### Task description
Each record below should be printed exactly as it was written.

### The records
━━━━━━━━

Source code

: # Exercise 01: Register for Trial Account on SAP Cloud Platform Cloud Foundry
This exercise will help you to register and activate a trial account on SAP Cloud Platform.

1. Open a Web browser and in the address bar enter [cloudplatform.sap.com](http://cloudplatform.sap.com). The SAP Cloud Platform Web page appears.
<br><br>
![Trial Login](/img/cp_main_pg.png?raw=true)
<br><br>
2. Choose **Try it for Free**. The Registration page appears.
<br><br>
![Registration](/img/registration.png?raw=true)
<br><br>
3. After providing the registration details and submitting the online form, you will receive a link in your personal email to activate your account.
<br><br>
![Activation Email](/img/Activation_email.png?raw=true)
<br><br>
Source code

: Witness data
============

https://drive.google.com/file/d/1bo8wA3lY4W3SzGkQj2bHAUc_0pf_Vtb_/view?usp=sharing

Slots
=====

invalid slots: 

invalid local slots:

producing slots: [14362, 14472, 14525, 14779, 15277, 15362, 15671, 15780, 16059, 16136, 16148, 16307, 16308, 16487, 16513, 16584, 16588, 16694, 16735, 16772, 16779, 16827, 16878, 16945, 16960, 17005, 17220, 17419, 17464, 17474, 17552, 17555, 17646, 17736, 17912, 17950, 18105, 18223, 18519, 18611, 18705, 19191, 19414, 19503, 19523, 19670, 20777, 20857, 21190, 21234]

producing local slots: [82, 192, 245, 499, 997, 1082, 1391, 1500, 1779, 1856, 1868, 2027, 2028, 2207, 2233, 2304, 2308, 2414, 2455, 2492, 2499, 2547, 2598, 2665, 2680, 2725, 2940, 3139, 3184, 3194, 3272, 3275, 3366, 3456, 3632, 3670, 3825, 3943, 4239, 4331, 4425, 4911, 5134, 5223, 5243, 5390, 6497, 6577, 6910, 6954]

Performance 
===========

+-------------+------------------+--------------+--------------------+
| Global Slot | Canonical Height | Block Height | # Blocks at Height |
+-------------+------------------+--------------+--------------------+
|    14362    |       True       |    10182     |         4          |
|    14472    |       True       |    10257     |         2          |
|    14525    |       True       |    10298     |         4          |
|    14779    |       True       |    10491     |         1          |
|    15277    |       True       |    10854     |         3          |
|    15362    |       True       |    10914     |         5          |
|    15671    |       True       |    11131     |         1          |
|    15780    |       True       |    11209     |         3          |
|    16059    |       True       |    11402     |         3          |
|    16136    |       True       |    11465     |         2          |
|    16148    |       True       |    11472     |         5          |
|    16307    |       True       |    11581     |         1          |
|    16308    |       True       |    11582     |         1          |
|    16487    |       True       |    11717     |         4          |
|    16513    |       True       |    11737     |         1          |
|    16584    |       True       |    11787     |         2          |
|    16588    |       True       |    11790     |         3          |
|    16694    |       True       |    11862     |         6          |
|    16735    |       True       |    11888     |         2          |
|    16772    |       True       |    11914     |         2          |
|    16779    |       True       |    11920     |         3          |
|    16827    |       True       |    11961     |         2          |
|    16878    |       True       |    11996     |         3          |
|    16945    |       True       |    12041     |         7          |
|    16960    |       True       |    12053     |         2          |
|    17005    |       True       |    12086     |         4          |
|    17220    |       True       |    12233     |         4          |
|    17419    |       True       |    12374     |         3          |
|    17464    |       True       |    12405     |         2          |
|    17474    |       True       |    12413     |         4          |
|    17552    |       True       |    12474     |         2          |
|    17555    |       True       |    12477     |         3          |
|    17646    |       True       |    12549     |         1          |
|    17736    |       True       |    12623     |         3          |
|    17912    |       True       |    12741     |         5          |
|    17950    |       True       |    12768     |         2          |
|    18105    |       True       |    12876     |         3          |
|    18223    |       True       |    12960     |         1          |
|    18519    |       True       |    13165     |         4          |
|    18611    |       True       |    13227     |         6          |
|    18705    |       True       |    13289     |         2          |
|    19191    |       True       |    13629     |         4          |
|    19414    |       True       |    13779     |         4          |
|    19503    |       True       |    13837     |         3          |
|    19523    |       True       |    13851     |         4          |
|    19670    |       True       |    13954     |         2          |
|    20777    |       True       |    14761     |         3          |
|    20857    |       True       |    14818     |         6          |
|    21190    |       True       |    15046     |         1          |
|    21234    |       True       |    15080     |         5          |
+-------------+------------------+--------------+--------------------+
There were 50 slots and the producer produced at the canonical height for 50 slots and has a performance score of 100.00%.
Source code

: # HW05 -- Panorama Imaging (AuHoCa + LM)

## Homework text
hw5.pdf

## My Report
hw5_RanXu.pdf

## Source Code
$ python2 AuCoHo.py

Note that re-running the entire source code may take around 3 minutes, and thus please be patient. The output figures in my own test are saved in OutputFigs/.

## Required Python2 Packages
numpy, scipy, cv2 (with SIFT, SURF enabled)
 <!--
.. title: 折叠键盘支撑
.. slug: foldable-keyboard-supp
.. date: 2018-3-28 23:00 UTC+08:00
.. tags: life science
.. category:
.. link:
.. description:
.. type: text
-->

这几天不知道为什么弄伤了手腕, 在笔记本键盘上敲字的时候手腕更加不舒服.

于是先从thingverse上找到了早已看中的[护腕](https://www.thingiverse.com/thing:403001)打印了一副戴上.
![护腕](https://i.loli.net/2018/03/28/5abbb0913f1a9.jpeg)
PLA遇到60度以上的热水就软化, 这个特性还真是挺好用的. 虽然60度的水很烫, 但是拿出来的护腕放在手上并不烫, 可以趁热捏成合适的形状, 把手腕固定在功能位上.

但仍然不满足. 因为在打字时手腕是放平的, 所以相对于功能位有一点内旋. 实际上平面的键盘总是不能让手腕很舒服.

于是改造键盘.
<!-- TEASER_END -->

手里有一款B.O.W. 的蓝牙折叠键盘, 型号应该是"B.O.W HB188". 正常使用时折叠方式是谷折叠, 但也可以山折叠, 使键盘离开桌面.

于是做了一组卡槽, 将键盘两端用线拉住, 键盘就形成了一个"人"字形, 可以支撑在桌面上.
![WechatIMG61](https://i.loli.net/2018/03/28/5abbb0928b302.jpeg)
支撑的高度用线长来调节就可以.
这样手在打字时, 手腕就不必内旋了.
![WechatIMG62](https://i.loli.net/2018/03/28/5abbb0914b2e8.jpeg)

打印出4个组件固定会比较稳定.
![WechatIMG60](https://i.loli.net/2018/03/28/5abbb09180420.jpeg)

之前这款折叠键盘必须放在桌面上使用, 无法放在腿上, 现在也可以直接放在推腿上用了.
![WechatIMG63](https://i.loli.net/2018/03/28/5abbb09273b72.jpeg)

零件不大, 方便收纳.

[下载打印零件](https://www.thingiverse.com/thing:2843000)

━━━━━━━━

### Output below
Source code

: # Exercise 01: Register for Trial Account on SAP Cloud Platform Cloud Foundry
This exercise will help you to register and activate a trial account on SAP Cloud Platform.

1. Open a Web browser and in the address bar enter [cloudplatform.sap.com](http://cloudplatform.sap.com). The SAP Cloud Platform Web page appears.
<br><br>
![Trial Login](/img/cp_main_pg.png?raw=true)
<br><br>
2. Choose **Try it for Free**. The Registration page appears.
<br><br>
![Registration](/img/registration.png?raw=true)
<br><br>
3. After providing the registration details and submitting the online form, you will receive a link in your personal email to activate your account.
<br><br>
![Activation Email](/img/Activation_email.png?raw=true)
<br><br>
Source code

: Witness data
============

https://drive.google.com/file/d/1bo8wA3lY4W3SzGkQj2bHAUc_0pf_Vtb_/view?usp=sharing

Slots
=====

invalid slots: 

invalid local slots:

producing slots: [14362, 14472, 14525, 14779, 15277, 15362, 15671, 15780, 16059, 16136, 16148, 16307, 16308, 16487, 16513, 16584, 16588, 16694, 16735, 16772, 16779, 16827, 16878, 16945, 16960, 17005, 17220, 17419, 17464, 17474, 17552, 17555, 17646, 17736, 17912, 17950, 18105, 18223, 18519, 18611, 18705, 19191, 19414, 19503, 19523, 19670, 20777, 20857, 21190, 21234]

producing local slots: [82, 192, 245, 499, 997, 1082, 1391, 1500, 1779, 1856, 1868, 2027, 2028, 2207, 2233, 2304, 2308, 2414, 2455, 2492, 2499, 2547, 2598, 2665, 2680, 2725, 2940, 3139, 3184, 3194, 3272, 3275, 3366, 3456, 3632, 3670, 3825, 3943, 4239, 4331, 4425, 4911, 5134, 5223, 5243, 5390, 6497, 6577, 6910, 6954]

Performance 
===========

+-------------+------------------+--------------+--------------------+
| Global Slot | Canonical Height | Block Height | # Blocks at Height |
+-------------+------------------+--------------+--------------------+
|    14362    |       True       |    10182     |         4          |
|    14472    |       True       |    10257     |         2          |
|    14525    |       True       |    10298     |         4          |
|    14779    |       True       |    10491     |         1          |
|    15277    |       True       |    10854     |         3          |
|    15362    |       True       |    10914     |         5          |
|    15671    |       True       |    11131     |         1          |
|    15780    |       True       |    11209     |         3          |
|    16059    |       True       |    11402     |         3          |
|    16136    |       True       |    11465     |         2          |
|    16148    |       True       |    11472     |         5          |
|    16307    |       True       |    11581     |         1          |
|    16308    |       True       |    11582     |         1          |
|    16487    |       True       |    11717     |         4          |
|    16513    |       True       |    11737     |         1          |
|    16584    |       True       |    11787     |         2          |
|    16588    |       True       |    11790     |         3          |
|    16694    |       True       |    11862     |         6          |
|    16735    |       True       |    11888     |         2          |
|    16772    |       True       |    11914     |         2          |
|    16779    |       True       |    11920     |         3          |
|    16827    |       True       |    11961     |         2          |
|    16878    |       True       |    11996     |         3          |
|    16945    |       True       |    12041     |         7          |
|    16960    |       True       |    12053     |         2          |
|    17005    |       True       |    12086     |         4          |
|    17220    |       True       |    12233     |         4          |
|    17419    |       True       |    12374     |         3          |
|    17464    |       True       |    12405     |         2          |
|    17474    |       True       |    12413     |         4          |
|    17552    |       True       |    12474     |         2          |
|    17555    |       True       |    12477     |         3          |
|    17646    |       True       |    12549     |         1          |
|    17736    |       True       |    12623     |         3          |
|    17912    |       True       |    12741     |         5          |
|    17950    |       True       |    12768     |         2          |
|    18105    |       True       |    12876     |         3          |
|    18223    |       True       |    12960     |         1          |
|    18519    |       True       |    13165     |         4          |
|    18611    |       True       |    13227     |         6          |
|    18705    |       True       |    13289     |         2          |
|    19191    |       True       |    13629     |         4          |
|    19414    |       True       |    13779     |         4          |
|    19503    |       True       |    13837     |         3          |
|    19523    |       True       |    13851     |         4          |
|    19670    |       True       |    13954     |         2          |
|    20777    |       True       |    14761     |         3          |
|    20857    |       True       |    14818     |         6          |
|    21190    |       True       |    15046     |         1          |
|    21234    |       True       |    15080     |         5          |
+-------------+------------------+--------------+--------------------+
There were 50 slots and the producer produced at the canonical height for 50 slots and has a performance score of 100.00%.
Source code

: # HW05 -- Panorama Imaging (AuHoCa + LM)

## Homework text
hw5.pdf

## My Report
hw5_RanXu.pdf

## Source Code
$ python2 AuCoHo.py

Note that re-running the entire source code may take around 3 minutes, and thus please be patient. The output figures in my own test are saved in OutputFigs/.

## Required Python2 Packages
numpy, scipy, cv2 (with SIFT, SURF enabled)
 <!--
.. title: 折叠键盘支撑
.. slug: foldable-keyboard-supp
.. date: 2018-3-28 23:00 UTC+08:00
.. tags: life science
.. category:
.. link:
.. description:
.. type: text
-->

这几天不知道为什么弄伤了手腕, 在笔记本键盘上敲字的时候手腕更加不舒服.

于是先从thingverse上找到了早已看中的[护腕](https://www.thingiverse.com/thing:403001)打印了一副戴上.
![护腕](https://i.loli.net/2018/03/28/5abbb0913f1a9.jpeg)
PLA遇到60度以上的热水就软化, 这个特性还真是挺好用的. 虽然60度的水很烫, 但是拿出来的护腕放在手上并不烫, 可以趁热捏成合适的形状, 把手腕固定在功能位上.

但仍然不满足. 因为在打字时手腕是放平的, 所以相对于功能位有一点内旋. 实际上平面的键盘总是不能让手腕很舒服.

于是改造键盘.
<!-- TEASER_END -->

手里有一款B.O.W. 的蓝牙折叠键盘, 型号应该是"B.O.W HB188". 正常使用时折叠方式是谷折叠, 但也可以山折叠, 使键盘离开桌面.

于是做了一组卡槽, 将键盘两端用线拉住, 键盘就形成了一个"人"字形, 可以支撑在桌面上.
![WechatIMG61](https://i.loli.net/2018/03/28/5abbb0928b302.jpeg)
支撑的高度用线长来调节就可以.
这样手在打字时, 手腕就不必内旋了.
![WechatIMG62](https://i.loli.net/2018/03/28/5abbb0914b2e8.jpeg)

打印出4个组件固定会比较稳定.
![WechatIMG60](https://i.loli.net/2018/03/28/5abbb09180420.jpeg)

之前这款折叠键盘必须放在桌面上使用, 无法放在腿上, 现在也可以直接放在推腿上用了.
![WechatIMG63](https://i.loli.net/2018/03/28/5abbb09273b72.jpeg)

零件不大, 方便收纳.

[下载打印零件](https://www.thingiverse.com/thing:2843000)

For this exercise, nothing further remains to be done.